* **What to produce**
Each of the following records is to be printed verbatim.

* **Records for this task**
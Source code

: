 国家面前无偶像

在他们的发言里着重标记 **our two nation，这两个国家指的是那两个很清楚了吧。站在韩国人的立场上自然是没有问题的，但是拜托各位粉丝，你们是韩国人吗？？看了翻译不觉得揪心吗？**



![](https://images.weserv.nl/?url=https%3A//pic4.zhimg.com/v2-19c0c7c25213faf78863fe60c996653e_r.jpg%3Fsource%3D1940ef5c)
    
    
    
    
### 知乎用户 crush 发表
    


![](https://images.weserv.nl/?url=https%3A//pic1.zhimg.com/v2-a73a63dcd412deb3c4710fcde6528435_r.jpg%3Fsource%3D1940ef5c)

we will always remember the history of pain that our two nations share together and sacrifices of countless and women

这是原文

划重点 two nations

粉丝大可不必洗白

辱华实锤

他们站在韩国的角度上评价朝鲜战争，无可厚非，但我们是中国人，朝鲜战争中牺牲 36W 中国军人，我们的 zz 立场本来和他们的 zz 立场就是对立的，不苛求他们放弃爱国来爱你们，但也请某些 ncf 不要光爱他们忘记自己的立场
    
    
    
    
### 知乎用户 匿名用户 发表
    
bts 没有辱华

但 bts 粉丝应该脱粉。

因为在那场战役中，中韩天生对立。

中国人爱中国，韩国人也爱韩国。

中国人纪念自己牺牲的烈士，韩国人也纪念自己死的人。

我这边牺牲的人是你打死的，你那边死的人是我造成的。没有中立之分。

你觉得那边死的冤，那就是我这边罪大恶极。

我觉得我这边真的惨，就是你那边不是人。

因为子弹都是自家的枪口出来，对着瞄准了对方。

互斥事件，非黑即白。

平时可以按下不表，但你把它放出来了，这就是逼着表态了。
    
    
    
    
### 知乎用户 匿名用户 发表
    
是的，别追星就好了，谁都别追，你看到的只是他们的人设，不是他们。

* **Result of the task**
Source code

: 国家面前无偶像

在他们的发言里着重标记 **our two nation，这两个国家指的是那两个很清楚了吧。站在韩国人的立场上自然是没有问题的，但是拜托各位粉丝，你们是韩国人吗？？看了翻译不觉得揪心吗？**



![](https://images.weserv.nl/?url=https%3A//pic4.zhimg.com/v2-19c0c7c25213faf78863fe60c996653e_r.jpg%3Fsource%3D1940ef5c)
    
    
    
    
### 知乎用户 crush 发表
    


![](https://images.weserv.nl/?url=https%3A//pic1.zhimg.com/v2-a73a63dcd412deb3c4710fcde6528435_r.jpg%3Fsource%3D1940ef5c)

we will always remember the history of pain that our two nations share together and sacrifices of countless and women

这是原文

划重点 two nations

粉丝大可不必洗白

辱华实锤

他们站在韩国的角度上评价朝鲜战争，无可厚非，但我们是中国人，朝鲜战争中牺牲 36W 中国军人，我们的 zz 立场本来和他们的 zz 立场就是对立的，不苛求他们放弃爱国来爱你们，但也请某些 ncf 不要光爱他们忘记自己的立场
    
    
    
    
### 知乎用户 匿名用户 发表
    
bts 没有辱华

但 bts 粉丝应该脱粉。

因为在那场战役中，中韩天生对立。

中国人爱中国，韩国人也爱韩国。

中国人纪念自己牺牲的烈士，韩国人也纪念自己死的人。

我这边牺牲的人是你打死的，你那边死的人是我造成的。没有中立之分。

你觉得那边死的冤，那就是我这边罪大恶极。

我觉得我这边真的惨，就是你那边不是人。

因为子弹都是自家的枪口出来，对着瞄准了对方。

互斥事件，非黑即白。

平时可以按下不表，但你把它放出来了，这就是逼着表态了。
    
    
    
    
### 知乎用户 匿名用户 发表
    
是的，别追星就好了，谁都别追，你看到的只是他们的人设，不是他们。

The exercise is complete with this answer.